** Opening RECORDS TO PROCESS block **

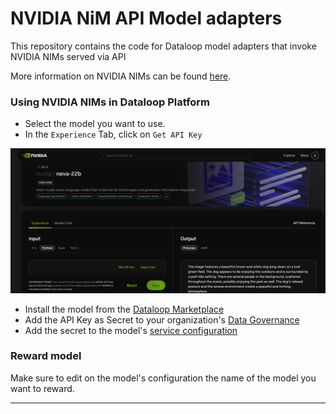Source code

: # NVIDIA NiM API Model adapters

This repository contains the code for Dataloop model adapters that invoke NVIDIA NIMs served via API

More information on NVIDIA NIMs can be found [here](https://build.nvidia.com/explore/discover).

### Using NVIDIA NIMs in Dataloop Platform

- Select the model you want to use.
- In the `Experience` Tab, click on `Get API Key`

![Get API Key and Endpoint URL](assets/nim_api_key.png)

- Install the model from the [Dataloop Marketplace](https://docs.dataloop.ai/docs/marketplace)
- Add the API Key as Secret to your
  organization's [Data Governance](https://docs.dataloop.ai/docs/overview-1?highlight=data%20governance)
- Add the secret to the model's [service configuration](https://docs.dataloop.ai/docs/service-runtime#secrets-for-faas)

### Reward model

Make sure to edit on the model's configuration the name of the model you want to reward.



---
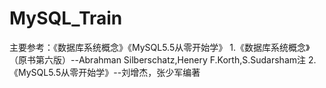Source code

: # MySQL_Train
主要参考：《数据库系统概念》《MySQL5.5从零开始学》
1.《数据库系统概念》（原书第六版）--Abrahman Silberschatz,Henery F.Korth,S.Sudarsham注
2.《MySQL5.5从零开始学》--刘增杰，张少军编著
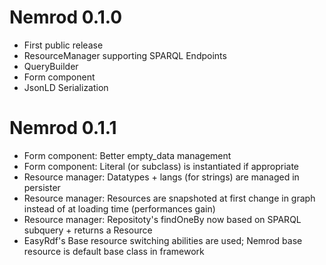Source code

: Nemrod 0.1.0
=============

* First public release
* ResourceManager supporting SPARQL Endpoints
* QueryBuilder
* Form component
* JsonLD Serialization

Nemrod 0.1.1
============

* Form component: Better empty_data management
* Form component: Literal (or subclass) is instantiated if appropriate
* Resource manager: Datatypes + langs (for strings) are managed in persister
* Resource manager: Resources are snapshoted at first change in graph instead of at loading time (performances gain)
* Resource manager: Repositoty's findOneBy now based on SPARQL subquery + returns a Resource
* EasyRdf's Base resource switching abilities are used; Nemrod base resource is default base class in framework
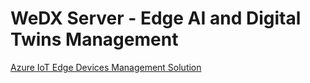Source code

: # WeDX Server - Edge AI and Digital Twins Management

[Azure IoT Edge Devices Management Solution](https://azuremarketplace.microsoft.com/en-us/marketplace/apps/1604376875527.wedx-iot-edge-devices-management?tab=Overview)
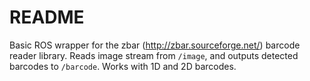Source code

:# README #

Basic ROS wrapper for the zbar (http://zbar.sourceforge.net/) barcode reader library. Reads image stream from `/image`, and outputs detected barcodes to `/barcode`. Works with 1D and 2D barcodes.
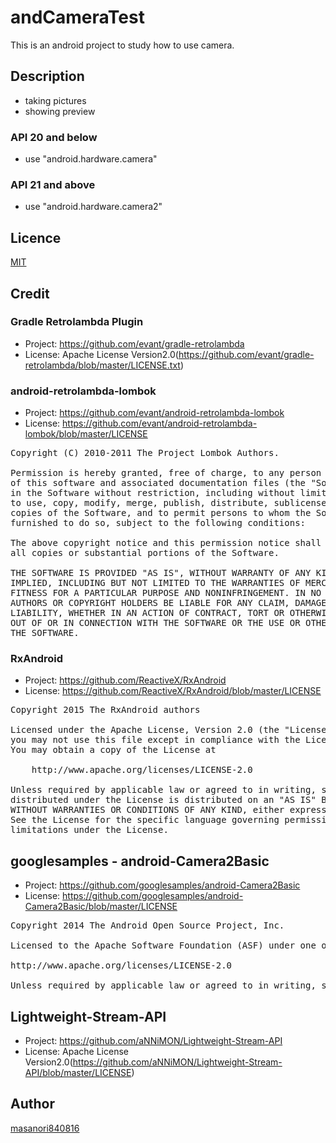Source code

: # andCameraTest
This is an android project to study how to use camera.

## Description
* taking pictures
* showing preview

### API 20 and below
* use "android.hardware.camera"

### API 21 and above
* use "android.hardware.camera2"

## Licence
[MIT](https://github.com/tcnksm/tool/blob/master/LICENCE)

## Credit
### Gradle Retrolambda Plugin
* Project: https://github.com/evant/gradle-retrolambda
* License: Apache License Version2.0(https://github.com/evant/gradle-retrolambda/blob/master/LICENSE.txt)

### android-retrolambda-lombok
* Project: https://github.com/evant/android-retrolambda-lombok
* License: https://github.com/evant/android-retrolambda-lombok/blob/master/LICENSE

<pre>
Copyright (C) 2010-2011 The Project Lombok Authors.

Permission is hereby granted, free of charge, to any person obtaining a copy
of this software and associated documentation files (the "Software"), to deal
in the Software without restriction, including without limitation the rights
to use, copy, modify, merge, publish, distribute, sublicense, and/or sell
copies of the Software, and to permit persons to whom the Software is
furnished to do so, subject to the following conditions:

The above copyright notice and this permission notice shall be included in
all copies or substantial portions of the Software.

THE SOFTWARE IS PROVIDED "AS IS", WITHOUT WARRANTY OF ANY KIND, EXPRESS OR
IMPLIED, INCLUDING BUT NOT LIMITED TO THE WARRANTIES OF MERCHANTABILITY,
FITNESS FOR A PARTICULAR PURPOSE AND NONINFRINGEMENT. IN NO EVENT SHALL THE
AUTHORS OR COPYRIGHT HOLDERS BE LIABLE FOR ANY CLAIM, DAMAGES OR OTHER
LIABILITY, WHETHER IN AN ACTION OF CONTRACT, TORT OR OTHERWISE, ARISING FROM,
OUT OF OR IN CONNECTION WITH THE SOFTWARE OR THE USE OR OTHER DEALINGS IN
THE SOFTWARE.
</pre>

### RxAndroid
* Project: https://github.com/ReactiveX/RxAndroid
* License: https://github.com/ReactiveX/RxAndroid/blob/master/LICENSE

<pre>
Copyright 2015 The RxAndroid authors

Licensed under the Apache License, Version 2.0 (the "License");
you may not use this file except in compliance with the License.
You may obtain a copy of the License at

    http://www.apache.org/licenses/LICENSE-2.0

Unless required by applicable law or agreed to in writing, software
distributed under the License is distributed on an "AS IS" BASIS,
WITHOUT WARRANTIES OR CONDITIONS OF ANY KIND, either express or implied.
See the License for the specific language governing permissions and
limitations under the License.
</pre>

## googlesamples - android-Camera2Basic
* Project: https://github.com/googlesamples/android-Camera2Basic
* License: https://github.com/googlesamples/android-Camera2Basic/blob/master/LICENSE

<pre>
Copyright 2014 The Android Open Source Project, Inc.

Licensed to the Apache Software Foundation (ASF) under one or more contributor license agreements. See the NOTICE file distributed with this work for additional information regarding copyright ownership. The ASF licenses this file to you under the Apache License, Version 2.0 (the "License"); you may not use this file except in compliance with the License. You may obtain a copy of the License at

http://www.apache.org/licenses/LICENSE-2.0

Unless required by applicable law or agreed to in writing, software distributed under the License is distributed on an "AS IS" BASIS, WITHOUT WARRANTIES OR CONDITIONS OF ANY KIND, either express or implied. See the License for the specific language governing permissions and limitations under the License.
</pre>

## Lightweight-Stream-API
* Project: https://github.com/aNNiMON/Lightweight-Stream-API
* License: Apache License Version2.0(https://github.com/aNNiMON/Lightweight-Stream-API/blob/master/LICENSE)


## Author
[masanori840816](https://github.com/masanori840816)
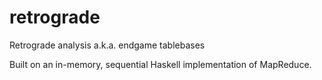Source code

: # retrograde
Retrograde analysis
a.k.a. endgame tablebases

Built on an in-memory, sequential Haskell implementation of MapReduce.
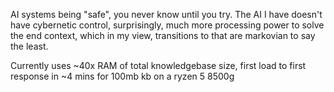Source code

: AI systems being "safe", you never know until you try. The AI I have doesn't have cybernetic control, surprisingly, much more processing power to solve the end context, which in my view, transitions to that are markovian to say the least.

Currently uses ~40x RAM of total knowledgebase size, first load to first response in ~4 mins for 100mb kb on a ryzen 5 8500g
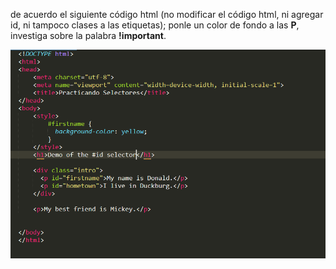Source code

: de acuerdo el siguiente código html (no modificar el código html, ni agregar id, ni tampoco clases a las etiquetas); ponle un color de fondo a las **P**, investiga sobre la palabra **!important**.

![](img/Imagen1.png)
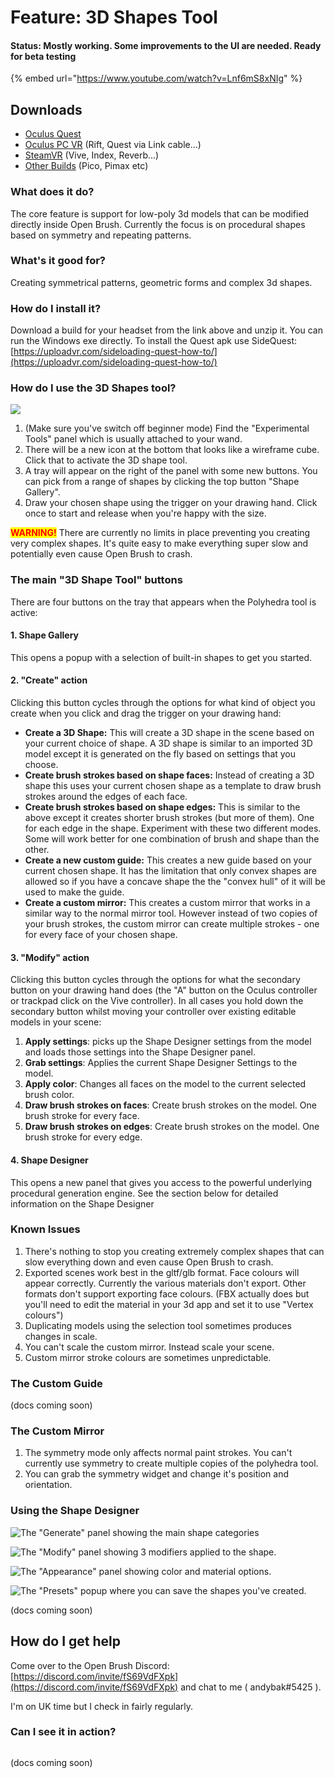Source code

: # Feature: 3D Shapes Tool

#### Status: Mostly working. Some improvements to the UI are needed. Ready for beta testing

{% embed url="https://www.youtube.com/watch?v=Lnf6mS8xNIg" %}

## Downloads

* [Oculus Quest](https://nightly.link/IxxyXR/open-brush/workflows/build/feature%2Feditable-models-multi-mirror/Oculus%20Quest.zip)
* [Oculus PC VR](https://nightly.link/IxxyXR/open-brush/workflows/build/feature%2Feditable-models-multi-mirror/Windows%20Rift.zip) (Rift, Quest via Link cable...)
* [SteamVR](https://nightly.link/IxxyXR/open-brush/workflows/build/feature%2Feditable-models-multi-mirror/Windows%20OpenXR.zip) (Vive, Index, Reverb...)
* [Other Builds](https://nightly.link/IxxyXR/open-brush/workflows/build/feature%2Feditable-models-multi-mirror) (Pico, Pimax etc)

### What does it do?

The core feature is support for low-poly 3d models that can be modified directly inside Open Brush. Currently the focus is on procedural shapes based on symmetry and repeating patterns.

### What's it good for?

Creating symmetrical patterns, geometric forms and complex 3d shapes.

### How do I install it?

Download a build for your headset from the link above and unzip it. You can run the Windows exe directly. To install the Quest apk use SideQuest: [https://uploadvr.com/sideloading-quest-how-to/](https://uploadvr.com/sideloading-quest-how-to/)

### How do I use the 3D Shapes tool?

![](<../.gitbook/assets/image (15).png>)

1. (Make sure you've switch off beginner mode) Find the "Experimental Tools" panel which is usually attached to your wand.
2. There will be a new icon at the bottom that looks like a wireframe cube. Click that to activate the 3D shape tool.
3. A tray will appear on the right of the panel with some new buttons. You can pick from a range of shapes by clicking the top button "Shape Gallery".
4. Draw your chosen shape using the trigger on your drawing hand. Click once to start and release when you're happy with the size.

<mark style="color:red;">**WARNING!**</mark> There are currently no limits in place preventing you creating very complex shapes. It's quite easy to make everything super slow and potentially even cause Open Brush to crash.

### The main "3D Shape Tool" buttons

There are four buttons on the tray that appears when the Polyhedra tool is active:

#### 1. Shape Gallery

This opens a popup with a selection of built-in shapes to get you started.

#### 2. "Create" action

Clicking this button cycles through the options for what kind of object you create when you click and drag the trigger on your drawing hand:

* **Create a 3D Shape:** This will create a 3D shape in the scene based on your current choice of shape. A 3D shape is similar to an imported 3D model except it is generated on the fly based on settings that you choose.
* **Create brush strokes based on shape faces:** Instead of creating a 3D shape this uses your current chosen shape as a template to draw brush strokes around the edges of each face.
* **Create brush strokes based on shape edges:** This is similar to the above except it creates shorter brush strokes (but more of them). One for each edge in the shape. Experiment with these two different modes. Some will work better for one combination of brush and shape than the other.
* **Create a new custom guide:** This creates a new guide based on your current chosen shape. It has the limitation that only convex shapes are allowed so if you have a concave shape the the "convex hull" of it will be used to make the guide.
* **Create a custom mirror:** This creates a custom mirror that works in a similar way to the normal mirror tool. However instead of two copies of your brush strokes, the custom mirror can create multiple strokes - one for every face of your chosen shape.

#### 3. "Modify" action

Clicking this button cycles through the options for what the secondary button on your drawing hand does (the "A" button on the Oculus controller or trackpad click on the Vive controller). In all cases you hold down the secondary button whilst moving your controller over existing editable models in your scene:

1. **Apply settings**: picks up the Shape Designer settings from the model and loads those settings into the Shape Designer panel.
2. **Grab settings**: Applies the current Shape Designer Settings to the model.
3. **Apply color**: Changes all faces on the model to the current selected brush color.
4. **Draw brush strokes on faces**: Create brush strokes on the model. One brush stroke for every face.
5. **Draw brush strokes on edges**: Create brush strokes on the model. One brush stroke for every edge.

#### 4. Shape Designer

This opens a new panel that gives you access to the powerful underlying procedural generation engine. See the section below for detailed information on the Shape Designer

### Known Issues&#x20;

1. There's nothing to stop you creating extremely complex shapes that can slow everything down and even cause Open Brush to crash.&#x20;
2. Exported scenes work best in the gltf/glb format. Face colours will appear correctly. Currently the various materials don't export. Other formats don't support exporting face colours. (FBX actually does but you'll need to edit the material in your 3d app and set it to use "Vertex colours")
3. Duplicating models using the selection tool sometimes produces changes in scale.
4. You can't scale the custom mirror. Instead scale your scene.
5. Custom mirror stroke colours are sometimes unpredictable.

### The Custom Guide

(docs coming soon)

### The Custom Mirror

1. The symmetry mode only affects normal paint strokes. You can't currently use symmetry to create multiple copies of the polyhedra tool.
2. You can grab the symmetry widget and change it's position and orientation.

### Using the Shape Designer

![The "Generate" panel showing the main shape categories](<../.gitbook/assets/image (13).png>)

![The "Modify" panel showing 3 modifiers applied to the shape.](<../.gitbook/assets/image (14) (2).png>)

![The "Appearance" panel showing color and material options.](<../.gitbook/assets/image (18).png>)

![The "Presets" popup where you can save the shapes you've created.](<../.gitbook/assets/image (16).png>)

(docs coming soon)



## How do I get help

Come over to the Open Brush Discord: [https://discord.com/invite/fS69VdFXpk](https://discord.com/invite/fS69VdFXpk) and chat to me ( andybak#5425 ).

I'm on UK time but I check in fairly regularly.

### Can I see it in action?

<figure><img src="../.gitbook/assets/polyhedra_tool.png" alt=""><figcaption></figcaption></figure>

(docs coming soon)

** Closing RECORDS TO PROCESS block **

#### [REQUIRED ACTION]
Above are the records; copy exactly the lines from the line with "## Downloads" through the line with "### How do I install it?", both included.

#### [PROBLEM SOLUTION]
## Downloads

* [Oculus Quest](https://nightly.link/IxxyXR/open-brush/workflows/build/feature%2Feditable-models-multi-mirror/Oculus%20Quest.zip)
* [Oculus PC VR](https://nightly.link/IxxyXR/open-brush/workflows/build/feature%2Feditable-models-multi-mirror/Windows%20Rift.zip) (Rift, Quest via Link cable...)
* [SteamVR](https://nightly.link/IxxyXR/open-brush/workflows/build/feature%2Feditable-models-multi-mirror/Windows%20OpenXR.zip) (Vive, Index, Reverb...)
* [Other Builds](https://nightly.link/IxxyXR/open-brush/workflows/build/feature%2Feditable-models-multi-mirror) (Pico, Pimax etc)

### What does it do?

The core feature is support for low-poly 3d models that can be modified directly inside Open Brush. Currently the focus is on procedural shapes based on symmetry and repeating patterns.

### What's it good for?

Creating symmetrical patterns, geometric forms and complex 3d shapes.

### How do I install it?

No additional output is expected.